What is the cleverest use of source repository that you have ever seen? - version-control

This actually stems from on my earlier question where one of the answers made me wonder how people are using the scm/repository in different ways for development.

Pre-tested commits
Before (TeamCity, build manager):
The concept is simple, the build system stands as a roadblock between your commit entering trunk and only after the build system determines that your commit doesn't break things does it allow the commit to be introduced into version control, where other developers will sync and integrate that change into their local working copies
After (using a DVCS like Git, that is a source repository):
My workflow with Hudson for pre-tested commits involves three separate Git repositories:
my local repo (local),
the canonical/central repo (origin)
and my "world-readable" (inside the firewall) repo (public).
For pre-tested commits, I utilize a constantly changing branch called "pu" (potential updates) on the world-readable repo.
Inside of Hudson I created a job that polls the world-readable repo (public) for changes in the "pu" branch and will kick off builds when updates are pushed.
my workflow for taking a change from inception to origin is:
* hack, hack, hack
* commit to local/topic
* git pup public
* Hudson polls public/pu
* Hudson runs potential-updates job
* Tests fail?
o Yes: Rework commit, try again
o No: Continue
* Rebase onto local/master
* Push to origin/master
Using this pre-tested commit workflow I can offload the majority of my testing requirements to the build system's cluster of machines instead of running them locally, meaning I can spend the majority of my time writing code instead of waiting for tests to complete on my own machine in between coding iterations.
(Variation) Private Build (David Gageot, Algodeal)
Same principle than above, but the build is done on the same workstation than the one used to develop, but on a cloned repo:
How not to use a CI server in the long term and not suffer the increasing time lost staring at the builds locally?
With git, it’s a piece of cake.
First, we ‘git clone’ the working directory to another folder.

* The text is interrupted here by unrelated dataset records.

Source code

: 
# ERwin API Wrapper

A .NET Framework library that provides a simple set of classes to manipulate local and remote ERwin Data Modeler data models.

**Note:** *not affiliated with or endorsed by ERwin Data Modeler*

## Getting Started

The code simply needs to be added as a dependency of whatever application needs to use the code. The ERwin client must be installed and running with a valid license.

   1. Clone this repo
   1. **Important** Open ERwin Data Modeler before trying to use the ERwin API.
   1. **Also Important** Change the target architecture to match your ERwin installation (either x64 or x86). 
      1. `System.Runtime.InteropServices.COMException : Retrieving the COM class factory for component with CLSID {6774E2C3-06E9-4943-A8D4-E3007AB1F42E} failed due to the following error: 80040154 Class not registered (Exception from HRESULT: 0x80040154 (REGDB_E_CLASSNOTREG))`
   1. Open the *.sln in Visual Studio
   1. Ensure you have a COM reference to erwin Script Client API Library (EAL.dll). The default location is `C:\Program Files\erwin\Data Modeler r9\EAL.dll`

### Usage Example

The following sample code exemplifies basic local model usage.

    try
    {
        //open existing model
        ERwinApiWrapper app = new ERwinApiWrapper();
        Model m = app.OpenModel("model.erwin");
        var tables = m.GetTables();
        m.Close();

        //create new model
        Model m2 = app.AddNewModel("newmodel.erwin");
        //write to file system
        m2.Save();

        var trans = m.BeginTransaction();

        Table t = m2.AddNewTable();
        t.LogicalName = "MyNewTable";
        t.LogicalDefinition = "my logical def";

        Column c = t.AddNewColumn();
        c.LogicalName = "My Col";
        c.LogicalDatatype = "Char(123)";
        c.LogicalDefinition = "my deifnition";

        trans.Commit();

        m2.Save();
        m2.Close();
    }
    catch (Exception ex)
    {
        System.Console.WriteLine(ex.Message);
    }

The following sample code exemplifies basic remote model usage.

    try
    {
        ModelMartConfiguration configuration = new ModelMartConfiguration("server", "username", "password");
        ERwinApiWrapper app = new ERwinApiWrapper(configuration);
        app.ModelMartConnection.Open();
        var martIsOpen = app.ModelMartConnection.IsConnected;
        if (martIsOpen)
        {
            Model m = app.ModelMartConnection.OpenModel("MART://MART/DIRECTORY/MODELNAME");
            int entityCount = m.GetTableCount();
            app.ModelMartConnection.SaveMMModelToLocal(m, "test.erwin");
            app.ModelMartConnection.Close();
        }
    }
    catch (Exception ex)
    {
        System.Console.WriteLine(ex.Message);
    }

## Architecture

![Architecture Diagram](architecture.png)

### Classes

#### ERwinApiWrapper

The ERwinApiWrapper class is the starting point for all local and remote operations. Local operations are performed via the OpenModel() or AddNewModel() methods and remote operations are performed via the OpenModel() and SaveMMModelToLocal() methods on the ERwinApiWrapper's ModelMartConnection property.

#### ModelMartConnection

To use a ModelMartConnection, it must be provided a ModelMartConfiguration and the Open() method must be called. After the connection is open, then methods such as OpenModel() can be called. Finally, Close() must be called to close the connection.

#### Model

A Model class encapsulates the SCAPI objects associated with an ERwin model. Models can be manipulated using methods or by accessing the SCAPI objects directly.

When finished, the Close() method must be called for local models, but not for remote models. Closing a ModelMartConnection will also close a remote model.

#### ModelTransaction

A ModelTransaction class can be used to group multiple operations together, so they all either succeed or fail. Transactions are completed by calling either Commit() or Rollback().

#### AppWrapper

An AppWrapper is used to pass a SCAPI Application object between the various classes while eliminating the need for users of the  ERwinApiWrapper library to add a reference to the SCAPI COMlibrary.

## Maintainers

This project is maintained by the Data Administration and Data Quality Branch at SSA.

Git does the copy very quickly.
Next times, we don’t need to clone. Just tell git get the deltas. Net result: instant cloning. Impressive.
What about the consistency?
Doing a simple ‘git pull’ from the working directory will realize, using delta’s digests, that the changes where already pushed on the shared repository.
Nothing to do. Impressive again.
Of course, while the build is running in the second directory, we can keep on working on the code. No need to wait.
We now have a private build with no maintenance, no additional installation, not dependant on the IDE, ran with a single command line. No more broken build in the shared repository. We can recycle our CI server.
Yes. You’ve heard well. We’ve just built a serverless CI. Every additional feature of a real CI server is noise to me.
#!/bin/bash
if [ 0 -eq `git remote -v | grep -c push` ]; then
REMOTE_REPO=`git remote -v | sed 's/origin//'`
else
REMOTE_REPO=`git remote -v | grep "(push)" | sed 's/origin//' | sed 's/(push)//'`
fi
if [ ! -z "$1" ]; then
git add .
git commit -a -m "$1"
fi
git pull
if [ ! -d ".privatebuild" ]; then
git clone . .privatebuild
fi
cd .privatebuild
git clean -df
git pull
if [ -e "pom.xml" ]; then
mvn clean install
if [ $? -eq 0 ]; then
echo "Publishing to: $REMOTE_REPO"
git push $REMOTE_REPO master
else
echo "Unable to build"
exit $?
fi
fi
Dmitry Tashkinov, who has an interesting question on DVCS and CI, asks:
I don't understand how "We’ve just built a serverless CI" cohere with Martin Fowler's state:
"Once I have made my own build of a properly synchronized working copy I can then finally commit my changes into the mainline, which then updates the repository. However my commit doesn't finish my work. At this point we build again, but this time on an integration machine based on the mainline code. Only when this build succeeds can we say that my changes are done. There is always a chance that I missed something on my machine and the repository wasn't properly updated."
Do you ignore or bend it?
#Dmitry: I do not ignore nor bend the process described by Martin Fowler in his ContinuousIntegration entry.
But you have to realize that DVCS adds publication as an orthogonal dimension to branching.
The serverless CI described by David is just an implementation of the general CI process detailed by Martin: instead of having a CI server, you push to a local copy where a local CI runs, then you push "valid" code to a central repo.
#VonC, but the idea was to run CI NOT locally particularly not to miss something in transition between machines.
When you use the so called local CI, then it may pass all the tests just because it is local, but break down later on another machine.
So is it integeration? I'm not criticizing here at all, the question is difficult to me and I'm trying to understand.
#Dmitry: "So is it integeration"?
It is one level of integration, which can help get rid of all the basic checks (like format issue, code style, basic static analysis detection, ...)
Since you have that publication mechanism, you can chain that kind of CI to another CI server if you want. That server, in turn, can automatically push (if this is still fast-forward) to the "central" repo.
David Gageot didn't need that extra level, being already at target in term of deployment architecture (PC->PC) and needed only that basic kind of CI level.
That doesn't prevent him to setup more complete system integration server for more complete testing.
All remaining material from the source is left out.